The world’s leading publication for data science, AI, and ML professionals.

3 Visualization Layers for Information-Rich Charts with Altair and Python

How to Improve your Storytelling by Adding Useful Information on Your Chart

Layer Overview (Image by the Author)
Layer Overview (Image by the Author)

Tips and Tricks, TUTORIAL – PYTHON – ALTAIR

1. Introduction

Creating an initial chart from your data is easy, regardless if you use R or Python. Creating a pleasing and informative chart that is reproducible and written in clear and maintainable code involves more effort.

In this article, I will share my workflow and structure to achieve just that. I will show you how to structure your code and what building blocks I rely on. In the following section, I explain what data and visualization package I am using for this article. In section 3, I will outline the chart layering structure, while in section 4, I will provide three examples of how you may apply the layer structure. Lastly, in section 5, I conclude this article.

Example Storyline based on Gapminder Data (Image by the Author)
Example Storyline based on Gapminder Data (Image by the Author)

2. Setup

To showcase the functions, I will make use of the Gapminder data set. The Gapminder data set contains data about life expectancy, GDP per capita, and population for the country, spanning many decades. Furthermore, I use Jupyter Notebooks in combination with Pandas.

If you wonder how I structure my code, it is called method chaining or piping (in the R community). I explain the basics in one of my other articles.

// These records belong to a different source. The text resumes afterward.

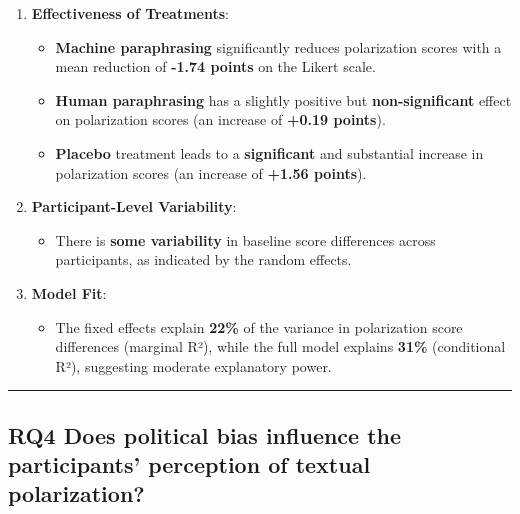 \documentclass[
]{article}
\providecommand{\tightlist}{%
  \setlength{\itemsep}{0pt}\setlength{\parskip}{0pt}}
\begin{document}
\begin{enumerate}
\def\labelenumi{\arabic{enumi}.}
\tightlist
\item
  \textbf{Effectiveness of Treatments}:

  \begin{itemize}
  \tightlist
  \item
    \textbf{Machine paraphrasing} significantly reduces polarization
    scores with a mean reduction of \textbf{-1.74 points} on the Likert
    scale.
  \item
    \textbf{Human paraphrasing} has a slightly positive but
    \textbf{non-significant} effect on polarization scores (an increase
    of \textbf{+0.19 points}).
  \item
    \textbf{Placebo} treatment leads to a \textbf{significant} and
    substantial increase in polarization scores (an increase of
    \textbf{+1.56 points}).
  \end{itemize}
\item
  \textbf{Participant-Level Variability}:

  \begin{itemize}
  \tightlist
  \item
    There is \textbf{some variability} in baseline score differences
    across participants, as indicated by the random effects.
  \end{itemize}
\item
  \textbf{Model Fit}:

  \begin{itemize}
  \tightlist
  \item
    The fixed effects explain \textbf{22\%} of the variance in
    polarization score differences (marginal R²), while the full model
    explains \textbf{31\%} (conditional R²), suggesting moderate
    explanatory power.
  \end{itemize}
\end{enumerate}

\begin{center}\rule{0.5\linewidth}{0.5pt}\end{center}

\subsection{\texorpdfstring{\textbf{RQ4} Does political bias influence
the participants' perception of textual
polarization?}{RQ4 Does political bias influence the participants' perception of textual polarization?}}\label{rq4-does-political-bias-influence-the-participants-perception-of-textual-polarization}
\end{document}
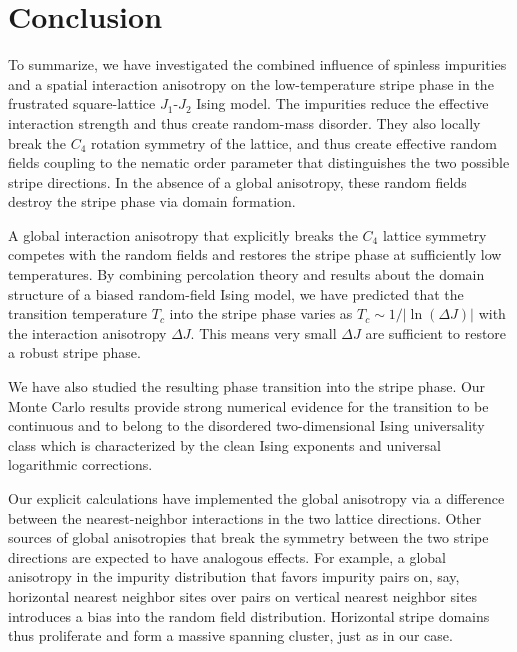 \documentclass[twocolumn,showpacs,superscriptaddress,aps,prb]{revtex4-2}
\begin{document}
\section{Conclusion}
\label{sec:conclusion}

To summarize, we have investigated the combined influence of spinless impurities and a spatial interaction anisotropy
on the low-temperature stripe phase in the frustrated square-lattice $J_1$-$J_2$ Ising model.
The impurities reduce the effective interaction strength and thus create random-mass disorder.
They also locally break the $C_4$ rotation symmetry of the lattice, and thus create effective random fields
coupling to the nematic order parameter that distinguishes the two possible stripe directions.
In the absence of a global anisotropy, these random fields destroy the stripe phase
via domain formation.

A global interaction anisotropy that explicitly breaks the $C_4$ lattice symmetry competes with the random fields
and restores the stripe phase at sufficiently low temperatures. By combining percolation theory and results about the
domain structure of a biased random-field Ising model, we have predicted that the transition temperature $T_c$
into the stripe phase varies as  $T_c \sim 1/|\ln (\Delta J)|$ with the interaction anisotropy $\Delta J$. This means
very small $\Delta J$ are sufficient to restore a robust stripe phase.

We have also studied the resulting phase transition into the stripe phase. Our Monte Carlo results provide strong numerical
evidence for the transition to be continuous and to belong to the disordered two-dimensional Ising universality class
which is characterized by the clean Ising exponents and universal logarithmic corrections.

Our explicit calculations have implemented the global anisotropy via a difference between the
nearest-neighbor interactions in the two lattice directions. Other sources of global anisotropies that
break the symmetry between the two stripe directions are expected to have analogous effects. For example,
a global anisotropy in the impurity distribution that favors impurity pairs on, say, horizontal
nearest neighbor sites over pairs on vertical nearest neighbor sites introduces a bias into
the random field distribution. Horizontal stripe domains thus proliferate and form a massive spanning
cluster, just as in our case.
\end{document}
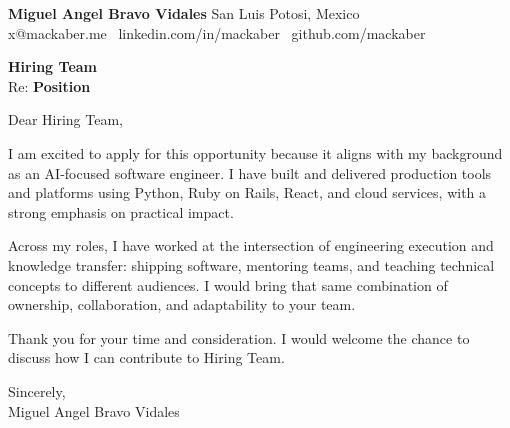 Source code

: \documentclass[11pt]{article}
\providecommand{\CVProfile}{ai-engineer}
\providecommand{\CompanyName}{Hiring Team}
\providecommand{\RoleTitle}{Position}
\newcommand{\ProfileSwitch}[3]{%
    \ifstrequal{\CVProfile}{academic}{#1}{%
        \ifstrequal{\CVProfile}{fullstack-engineer}{#2}{#3}%
    }%
}
\begin{document}
\textbf{Miguel Angel Bravo Vidales} \hfill San Luis Potosi, Mexico\\
x@mackaber.me \textbullet\ linkedin.com/in/mackaber \textbullet\ github.com/mackaber

\vspace{18pt}
\textbf{\CompanyName}\\
Re: \textbf{\RoleTitle}

\vspace{14pt}
Dear Hiring Team,

\vspace{12pt}
\ProfileSwitch{
I am excited to apply for this opportunity because it aligns with my background in computer science education, mentoring, and applied AI/ML work. I have taught software development and cloud fundamentals, and I enjoy connecting technical depth with clear communication in learning environments.
}{
I am excited to apply for this opportunity because it aligns with my background as a full-stack software engineer. I have delivered backend services, frontend features, and cloud-native integrations across product teams, with a strong focus on reliability and execution.
}{
I am excited to apply for this opportunity because it aligns with my background as an AI-focused software engineer. I have built and delivered production tools and platforms using Python, Ruby on Rails, React, and cloud services, with a strong emphasis on practical impact.
}

\vspace{10pt}
Across my roles, I have worked at the intersection of engineering execution and knowledge transfer: shipping software, mentoring teams, and teaching technical concepts to different audiences. I would bring that same combination of ownership, collaboration, and adaptability to your team.

\vspace{10pt}
Thank you for your time and consideration. I would welcome the chance to discuss how I can contribute to \CompanyName.

\vspace{16pt}
Sincerely,\\
Miguel Angel Bravo Vidales
\end{document}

As you might know, I started my Data Science career using R, and hence, I am very familiar with ggpot2. As I started using Python more and more often in my customer projects, I began to look for a similar visualization package in Python. I am happy to say that with Plotnine there is an excellent alternative.

However, since I like to try new things in general and visualization packages specifically, I wanted to try out the Altair package. Altair is a Python data visualization package that follows a declarative approach, just like ggplot2 and Plotnine.

Gapminder Dataset (Image by the Author)
Gapminder Dataset (Image by the Author)

3. Visualization Layers and Workflow

Before introducing the three Visualization layers to you, I quickly mention the data frames are essential for this setup.

Visualization Layers and Interdependencies (Image by the Author)
Visualization Layers and Interdependencies (Image by the Author)

Original Data Frame is the data frame you would like to visualize. In the running example in section 4, I use the Gapminder data set. From the original data frame, I generate the Summarized Data Frame. I refer to it as "summarized" as I often calculate summaries from the original data, i.e., averages, quartiles, and counts. Please see the figure below as an example.

The Chart Layer refers to the visualization you want to prepare, e.g., a histogram, a boxplot, or a boxplot. In the figure below, it is a histogram. The Graphical Layer holds any elements to add more information to the Chart Layer. For example, statistical summary information such as quartiles or averages displayed as horizontal or vertical lines. I use the Textual Layer to display text, such as interpretations, highlights, and statistical information.

4. Applying the Visualization Layers (Running Examples)

4.1 Histogram of Life Expectancy

For the Original Data Frame, I use the Gapminder Data, but I will only use data from the year 2007.

For the Summarized Data Frame, I summarize the data by the quantiles 0.25, 0.5 (Median), 0.75, and the mean (average).

Gapminder Dataset Summarized (Image by the Author)
Gapminder Dataset Summarized (Image by the Author)

To create the Chart Layer, I use the Altair mark_bar() to create a histogram. Please note that I also set a title, subtitle, and width & height of the chart.

Chart Layer Example (Image by the Author)
Chart Layer Example (Image by the Author)

The Graphical Layer I will base on the summarized Data Frame and the Altair mark_rule() to create vertical lines based on the statistical summaries.

Graphical Layer Example (Image by the Author)
Graphical Layer Example (Image by the Author)

The Textual Layer is a result of the Summarized Data Frame. In Altair, you may add textual annotations using the mark_text() function. The text labels describe the elements from the Graphical Layer.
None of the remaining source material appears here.